- _The task_: Lines with "range": please show every one of them from the listing below.

- _Records for processing_:

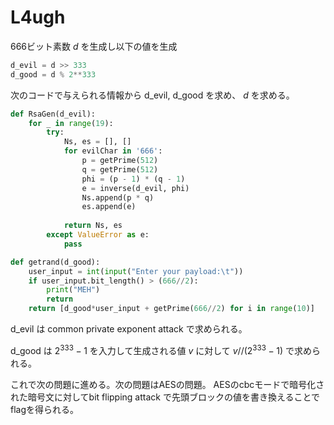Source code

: 
# L4ugh


666ビット素数 $d$ を生成し以下の値を生成

```python
d_evil = d >> 333
d_good = d % 2**333
```

次のコードで与えられる情報から d_evil, d_good を求め、 $d$ を求める。

```python
def RsaGen(d_evil):
    for _ in range(19):
        try:
            Ns, es = [], []
            for evilChar in '666':
                p = getPrime(512)
                q = getPrime(512)
                phi = (p - 1) * (q - 1)
                e = inverse(d_evil, phi)
                Ns.append(p * q)
                es.append(e)
            
            return Ns, es
        except ValueError as e:
            pass

def getrand(d_good):
    user_input = int(input("Enter your payload:\t"))
    if user_input.bit_length() > (666//2): 
        print("MEH")
        return 
    return [d_good*user_input + getPrime(666//2) for i in range(10)]
```

d_evil は common private exponent attack で求められる。

d_good は $2^{333}-1$ を入力して生成される値 $v$ に対して $v//(2^{333}-1)$ で求められる。

これで次の問題に進める。次の問題はAESの問題。
AESのcbcモードで暗号化された暗号文に対してbit flipping attack で先頭ブロックの値を書き換えることでflagを得られる。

- _Solution for this exercise_:
    for _ in range(19):
    return [d_good*user_input + getPrime(666//2) for i in range(10)]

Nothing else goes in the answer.